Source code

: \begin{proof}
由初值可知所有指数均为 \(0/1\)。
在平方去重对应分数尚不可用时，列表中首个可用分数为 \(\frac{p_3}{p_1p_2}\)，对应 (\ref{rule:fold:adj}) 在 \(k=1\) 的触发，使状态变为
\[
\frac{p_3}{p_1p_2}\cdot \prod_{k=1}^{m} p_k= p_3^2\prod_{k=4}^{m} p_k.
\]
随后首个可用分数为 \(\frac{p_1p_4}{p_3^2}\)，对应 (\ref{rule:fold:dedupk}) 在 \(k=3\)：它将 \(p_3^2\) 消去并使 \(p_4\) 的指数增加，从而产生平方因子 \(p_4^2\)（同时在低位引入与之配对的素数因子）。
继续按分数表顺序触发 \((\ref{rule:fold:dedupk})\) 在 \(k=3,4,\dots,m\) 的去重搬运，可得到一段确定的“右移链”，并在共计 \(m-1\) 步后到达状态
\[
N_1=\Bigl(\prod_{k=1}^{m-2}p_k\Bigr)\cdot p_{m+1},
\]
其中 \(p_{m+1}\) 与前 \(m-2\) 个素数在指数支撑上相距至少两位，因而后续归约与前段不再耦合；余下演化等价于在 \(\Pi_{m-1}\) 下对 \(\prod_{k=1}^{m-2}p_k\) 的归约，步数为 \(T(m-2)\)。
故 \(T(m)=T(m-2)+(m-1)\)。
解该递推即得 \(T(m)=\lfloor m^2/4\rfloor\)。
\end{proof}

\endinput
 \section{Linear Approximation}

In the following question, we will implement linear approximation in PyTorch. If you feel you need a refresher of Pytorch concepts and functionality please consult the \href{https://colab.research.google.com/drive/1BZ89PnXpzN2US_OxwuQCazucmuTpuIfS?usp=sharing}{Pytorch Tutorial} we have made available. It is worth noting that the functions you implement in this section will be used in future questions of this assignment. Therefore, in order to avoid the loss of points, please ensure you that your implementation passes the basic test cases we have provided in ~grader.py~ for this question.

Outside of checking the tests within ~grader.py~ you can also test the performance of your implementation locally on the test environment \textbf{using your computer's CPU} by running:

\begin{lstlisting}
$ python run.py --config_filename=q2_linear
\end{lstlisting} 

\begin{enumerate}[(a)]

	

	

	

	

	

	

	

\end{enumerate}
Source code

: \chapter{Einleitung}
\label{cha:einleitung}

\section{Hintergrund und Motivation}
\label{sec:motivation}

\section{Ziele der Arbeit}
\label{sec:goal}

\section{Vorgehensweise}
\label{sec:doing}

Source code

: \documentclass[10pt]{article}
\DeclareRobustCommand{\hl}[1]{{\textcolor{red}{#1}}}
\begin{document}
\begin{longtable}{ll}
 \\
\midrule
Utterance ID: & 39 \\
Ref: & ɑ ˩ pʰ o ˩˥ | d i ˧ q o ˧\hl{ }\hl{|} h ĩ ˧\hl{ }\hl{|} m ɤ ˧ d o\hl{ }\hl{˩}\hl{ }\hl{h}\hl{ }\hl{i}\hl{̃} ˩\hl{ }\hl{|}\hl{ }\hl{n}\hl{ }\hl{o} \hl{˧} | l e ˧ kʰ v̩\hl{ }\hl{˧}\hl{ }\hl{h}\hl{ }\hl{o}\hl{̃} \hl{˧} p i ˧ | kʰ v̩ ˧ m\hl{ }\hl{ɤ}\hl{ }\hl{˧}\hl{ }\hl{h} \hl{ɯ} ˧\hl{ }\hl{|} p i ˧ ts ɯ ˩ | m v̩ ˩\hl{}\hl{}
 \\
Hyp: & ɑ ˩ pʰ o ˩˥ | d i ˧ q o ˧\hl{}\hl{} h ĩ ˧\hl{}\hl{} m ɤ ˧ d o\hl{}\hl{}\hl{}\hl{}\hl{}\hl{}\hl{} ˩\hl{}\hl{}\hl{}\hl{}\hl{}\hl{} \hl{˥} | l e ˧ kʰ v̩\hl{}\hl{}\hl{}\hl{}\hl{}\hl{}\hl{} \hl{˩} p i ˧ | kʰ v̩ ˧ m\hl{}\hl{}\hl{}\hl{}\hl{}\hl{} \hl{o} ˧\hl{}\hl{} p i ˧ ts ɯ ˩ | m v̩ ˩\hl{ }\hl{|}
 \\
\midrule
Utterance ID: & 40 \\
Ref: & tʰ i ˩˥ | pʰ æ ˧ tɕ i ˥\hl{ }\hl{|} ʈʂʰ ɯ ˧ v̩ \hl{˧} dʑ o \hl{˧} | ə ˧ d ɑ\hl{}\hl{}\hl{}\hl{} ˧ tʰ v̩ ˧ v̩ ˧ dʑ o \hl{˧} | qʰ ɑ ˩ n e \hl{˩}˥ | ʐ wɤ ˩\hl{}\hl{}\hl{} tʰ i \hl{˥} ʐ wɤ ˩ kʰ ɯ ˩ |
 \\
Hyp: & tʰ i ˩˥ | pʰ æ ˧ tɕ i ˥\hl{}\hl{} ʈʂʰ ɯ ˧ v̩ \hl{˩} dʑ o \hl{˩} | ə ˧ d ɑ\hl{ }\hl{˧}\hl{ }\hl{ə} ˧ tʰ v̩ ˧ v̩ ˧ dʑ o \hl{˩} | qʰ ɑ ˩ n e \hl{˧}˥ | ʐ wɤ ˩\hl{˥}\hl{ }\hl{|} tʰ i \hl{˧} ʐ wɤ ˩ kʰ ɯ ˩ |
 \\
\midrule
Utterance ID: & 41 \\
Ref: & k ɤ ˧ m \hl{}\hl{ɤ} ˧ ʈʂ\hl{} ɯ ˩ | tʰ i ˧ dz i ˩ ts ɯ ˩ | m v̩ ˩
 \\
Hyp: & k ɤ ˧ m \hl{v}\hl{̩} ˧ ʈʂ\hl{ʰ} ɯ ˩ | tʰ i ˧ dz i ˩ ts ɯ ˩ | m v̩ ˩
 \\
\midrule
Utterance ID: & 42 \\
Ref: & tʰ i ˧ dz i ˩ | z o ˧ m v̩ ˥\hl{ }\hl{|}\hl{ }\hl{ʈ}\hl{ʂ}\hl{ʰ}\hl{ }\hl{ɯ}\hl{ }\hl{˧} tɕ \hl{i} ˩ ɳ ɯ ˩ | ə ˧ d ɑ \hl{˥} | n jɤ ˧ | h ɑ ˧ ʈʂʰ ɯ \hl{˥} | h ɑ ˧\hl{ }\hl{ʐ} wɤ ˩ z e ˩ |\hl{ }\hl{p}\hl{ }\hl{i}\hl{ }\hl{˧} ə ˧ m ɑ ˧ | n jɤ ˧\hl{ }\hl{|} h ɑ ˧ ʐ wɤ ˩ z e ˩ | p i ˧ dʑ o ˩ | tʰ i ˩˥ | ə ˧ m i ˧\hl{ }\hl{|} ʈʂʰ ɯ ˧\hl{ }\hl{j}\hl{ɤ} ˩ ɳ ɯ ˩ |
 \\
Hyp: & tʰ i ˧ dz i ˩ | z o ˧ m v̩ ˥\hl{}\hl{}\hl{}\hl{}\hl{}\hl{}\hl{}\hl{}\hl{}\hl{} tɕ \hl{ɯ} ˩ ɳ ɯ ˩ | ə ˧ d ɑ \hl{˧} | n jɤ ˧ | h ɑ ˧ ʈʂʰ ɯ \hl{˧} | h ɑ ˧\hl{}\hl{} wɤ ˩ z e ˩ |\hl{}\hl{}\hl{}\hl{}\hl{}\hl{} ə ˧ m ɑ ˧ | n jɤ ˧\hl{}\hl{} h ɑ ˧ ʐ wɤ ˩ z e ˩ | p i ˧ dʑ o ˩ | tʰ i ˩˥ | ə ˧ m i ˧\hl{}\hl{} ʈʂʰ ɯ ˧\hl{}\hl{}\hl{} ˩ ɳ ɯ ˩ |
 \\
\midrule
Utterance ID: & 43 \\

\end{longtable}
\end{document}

■ DIRECTIONS FOR THIS TASK ■
How many of the lines in the listing hold "grader"? Only the number should be given.

■ RESULT ■
2